TASK TO CARRY OUT - Please copy each line in the records below that contains the string "perception".

[Stored data entries]
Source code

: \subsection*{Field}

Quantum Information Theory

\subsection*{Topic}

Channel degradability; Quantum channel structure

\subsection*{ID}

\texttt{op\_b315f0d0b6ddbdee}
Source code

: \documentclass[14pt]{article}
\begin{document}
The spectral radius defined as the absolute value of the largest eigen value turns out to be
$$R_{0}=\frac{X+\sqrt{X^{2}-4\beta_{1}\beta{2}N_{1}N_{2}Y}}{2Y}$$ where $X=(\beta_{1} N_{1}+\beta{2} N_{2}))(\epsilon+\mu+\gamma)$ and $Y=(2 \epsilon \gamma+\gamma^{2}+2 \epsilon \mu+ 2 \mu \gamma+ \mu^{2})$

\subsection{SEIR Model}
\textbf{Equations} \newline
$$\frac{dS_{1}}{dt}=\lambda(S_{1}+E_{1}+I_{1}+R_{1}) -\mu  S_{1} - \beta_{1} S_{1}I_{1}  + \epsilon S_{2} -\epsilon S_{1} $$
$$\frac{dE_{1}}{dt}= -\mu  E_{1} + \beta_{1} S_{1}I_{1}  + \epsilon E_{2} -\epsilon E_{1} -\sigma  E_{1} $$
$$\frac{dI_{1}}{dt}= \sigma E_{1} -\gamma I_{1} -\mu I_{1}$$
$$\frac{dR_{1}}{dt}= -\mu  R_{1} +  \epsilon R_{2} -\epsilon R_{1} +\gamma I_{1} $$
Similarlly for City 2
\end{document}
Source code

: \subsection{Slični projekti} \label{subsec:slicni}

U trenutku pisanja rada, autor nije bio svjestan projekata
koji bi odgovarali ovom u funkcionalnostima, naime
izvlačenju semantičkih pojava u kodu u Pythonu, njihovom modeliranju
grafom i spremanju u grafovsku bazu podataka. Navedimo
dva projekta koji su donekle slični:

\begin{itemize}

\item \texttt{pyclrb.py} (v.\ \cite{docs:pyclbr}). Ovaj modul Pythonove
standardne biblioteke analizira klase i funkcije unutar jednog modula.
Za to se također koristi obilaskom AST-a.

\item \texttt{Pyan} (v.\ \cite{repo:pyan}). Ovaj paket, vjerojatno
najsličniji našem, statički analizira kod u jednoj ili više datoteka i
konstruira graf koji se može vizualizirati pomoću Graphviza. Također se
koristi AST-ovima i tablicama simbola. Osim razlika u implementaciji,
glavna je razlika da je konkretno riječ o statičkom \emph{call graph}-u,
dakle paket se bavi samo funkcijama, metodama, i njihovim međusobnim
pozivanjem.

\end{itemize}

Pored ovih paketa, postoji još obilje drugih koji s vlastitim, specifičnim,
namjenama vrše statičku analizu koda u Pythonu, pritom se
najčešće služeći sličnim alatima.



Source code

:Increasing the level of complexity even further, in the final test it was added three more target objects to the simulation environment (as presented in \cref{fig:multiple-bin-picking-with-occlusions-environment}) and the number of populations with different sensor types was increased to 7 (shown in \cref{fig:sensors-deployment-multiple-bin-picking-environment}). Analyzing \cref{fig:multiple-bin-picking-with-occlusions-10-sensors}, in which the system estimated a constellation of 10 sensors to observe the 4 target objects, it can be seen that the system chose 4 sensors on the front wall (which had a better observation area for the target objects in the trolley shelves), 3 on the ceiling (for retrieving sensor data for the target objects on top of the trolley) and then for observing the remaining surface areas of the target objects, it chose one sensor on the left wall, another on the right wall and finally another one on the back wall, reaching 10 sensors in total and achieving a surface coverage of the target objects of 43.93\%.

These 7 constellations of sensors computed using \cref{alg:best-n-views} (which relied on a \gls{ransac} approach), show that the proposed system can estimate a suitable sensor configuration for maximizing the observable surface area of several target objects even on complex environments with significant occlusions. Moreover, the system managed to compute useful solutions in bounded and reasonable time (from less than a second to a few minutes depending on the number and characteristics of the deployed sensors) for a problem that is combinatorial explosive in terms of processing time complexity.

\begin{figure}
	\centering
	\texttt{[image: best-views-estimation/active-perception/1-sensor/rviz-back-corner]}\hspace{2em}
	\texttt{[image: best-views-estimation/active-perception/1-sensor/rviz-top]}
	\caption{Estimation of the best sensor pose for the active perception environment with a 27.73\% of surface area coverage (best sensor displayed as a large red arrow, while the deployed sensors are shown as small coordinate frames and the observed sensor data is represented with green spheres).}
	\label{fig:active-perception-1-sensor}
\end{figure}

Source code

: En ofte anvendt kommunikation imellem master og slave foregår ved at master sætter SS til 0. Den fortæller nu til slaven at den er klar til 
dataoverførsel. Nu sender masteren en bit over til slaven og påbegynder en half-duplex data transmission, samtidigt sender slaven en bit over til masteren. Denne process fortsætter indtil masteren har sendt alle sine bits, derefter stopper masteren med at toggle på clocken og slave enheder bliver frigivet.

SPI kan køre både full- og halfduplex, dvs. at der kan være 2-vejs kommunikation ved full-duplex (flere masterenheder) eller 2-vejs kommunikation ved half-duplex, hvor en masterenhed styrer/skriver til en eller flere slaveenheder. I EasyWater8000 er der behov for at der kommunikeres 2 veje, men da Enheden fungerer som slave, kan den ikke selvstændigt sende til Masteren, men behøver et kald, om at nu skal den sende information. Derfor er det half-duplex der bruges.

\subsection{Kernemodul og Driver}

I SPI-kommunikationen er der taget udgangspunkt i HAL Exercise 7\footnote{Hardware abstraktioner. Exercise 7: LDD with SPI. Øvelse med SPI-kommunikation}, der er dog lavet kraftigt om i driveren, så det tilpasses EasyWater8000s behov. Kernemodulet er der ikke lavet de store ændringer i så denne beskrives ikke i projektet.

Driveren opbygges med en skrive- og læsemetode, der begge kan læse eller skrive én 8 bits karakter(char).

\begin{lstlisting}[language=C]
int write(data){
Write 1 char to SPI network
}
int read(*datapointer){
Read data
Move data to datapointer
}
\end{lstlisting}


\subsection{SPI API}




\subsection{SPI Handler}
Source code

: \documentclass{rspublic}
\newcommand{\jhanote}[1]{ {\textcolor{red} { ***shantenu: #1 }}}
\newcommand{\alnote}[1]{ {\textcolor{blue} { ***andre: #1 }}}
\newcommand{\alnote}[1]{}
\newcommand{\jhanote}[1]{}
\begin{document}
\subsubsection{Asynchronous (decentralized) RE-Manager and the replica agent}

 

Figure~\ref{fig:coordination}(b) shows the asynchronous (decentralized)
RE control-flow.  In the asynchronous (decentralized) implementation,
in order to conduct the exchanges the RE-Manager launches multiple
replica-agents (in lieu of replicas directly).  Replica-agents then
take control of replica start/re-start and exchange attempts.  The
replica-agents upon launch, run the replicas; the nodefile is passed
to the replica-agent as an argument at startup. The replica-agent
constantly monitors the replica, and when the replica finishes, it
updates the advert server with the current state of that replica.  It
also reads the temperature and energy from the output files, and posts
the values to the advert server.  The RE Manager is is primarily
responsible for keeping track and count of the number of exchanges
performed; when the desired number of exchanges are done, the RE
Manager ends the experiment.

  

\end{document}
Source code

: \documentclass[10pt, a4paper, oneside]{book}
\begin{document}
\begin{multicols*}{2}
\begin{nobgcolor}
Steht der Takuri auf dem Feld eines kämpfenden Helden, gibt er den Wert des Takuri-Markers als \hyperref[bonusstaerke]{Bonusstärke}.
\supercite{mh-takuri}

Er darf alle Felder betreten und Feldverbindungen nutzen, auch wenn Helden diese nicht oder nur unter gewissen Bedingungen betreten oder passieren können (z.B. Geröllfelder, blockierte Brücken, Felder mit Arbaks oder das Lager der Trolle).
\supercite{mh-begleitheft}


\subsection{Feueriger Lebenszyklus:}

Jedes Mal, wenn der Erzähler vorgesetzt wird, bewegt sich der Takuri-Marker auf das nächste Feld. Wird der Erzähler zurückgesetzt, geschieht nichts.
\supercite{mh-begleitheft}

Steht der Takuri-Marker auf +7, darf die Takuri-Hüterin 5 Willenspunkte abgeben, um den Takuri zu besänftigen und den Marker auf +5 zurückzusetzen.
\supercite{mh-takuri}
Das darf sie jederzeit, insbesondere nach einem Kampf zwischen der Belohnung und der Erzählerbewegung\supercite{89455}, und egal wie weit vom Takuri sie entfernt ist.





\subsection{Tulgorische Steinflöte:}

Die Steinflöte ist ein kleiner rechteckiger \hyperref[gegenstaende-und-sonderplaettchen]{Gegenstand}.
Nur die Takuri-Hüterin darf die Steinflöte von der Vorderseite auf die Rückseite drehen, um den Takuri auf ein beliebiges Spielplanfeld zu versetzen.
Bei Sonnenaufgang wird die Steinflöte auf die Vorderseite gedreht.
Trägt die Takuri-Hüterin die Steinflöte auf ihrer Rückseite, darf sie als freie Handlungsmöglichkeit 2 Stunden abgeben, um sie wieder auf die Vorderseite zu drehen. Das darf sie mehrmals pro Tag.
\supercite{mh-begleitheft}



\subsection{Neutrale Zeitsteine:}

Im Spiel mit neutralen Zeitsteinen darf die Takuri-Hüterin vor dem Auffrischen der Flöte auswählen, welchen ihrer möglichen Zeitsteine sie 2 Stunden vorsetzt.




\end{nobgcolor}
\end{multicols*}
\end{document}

OUTPUT OF THE TASK -
	\texttt{[image: best-views-estimation/active-perception/1-sensor/rviz-back-corner]}\hspace{2em}
	\texttt{[image: best-views-estimation/active-perception/1-sensor/rviz-top]}
	\caption{Estimation of the best sensor pose for the active perception environment with a 27.73\% of surface area coverage (best sensor displayed as a large red arrow, while the deployed sensors are shown as small coordinate frames and the observed sensor data is represented with green spheres).}
	\label{fig:active-perception-1-sensor}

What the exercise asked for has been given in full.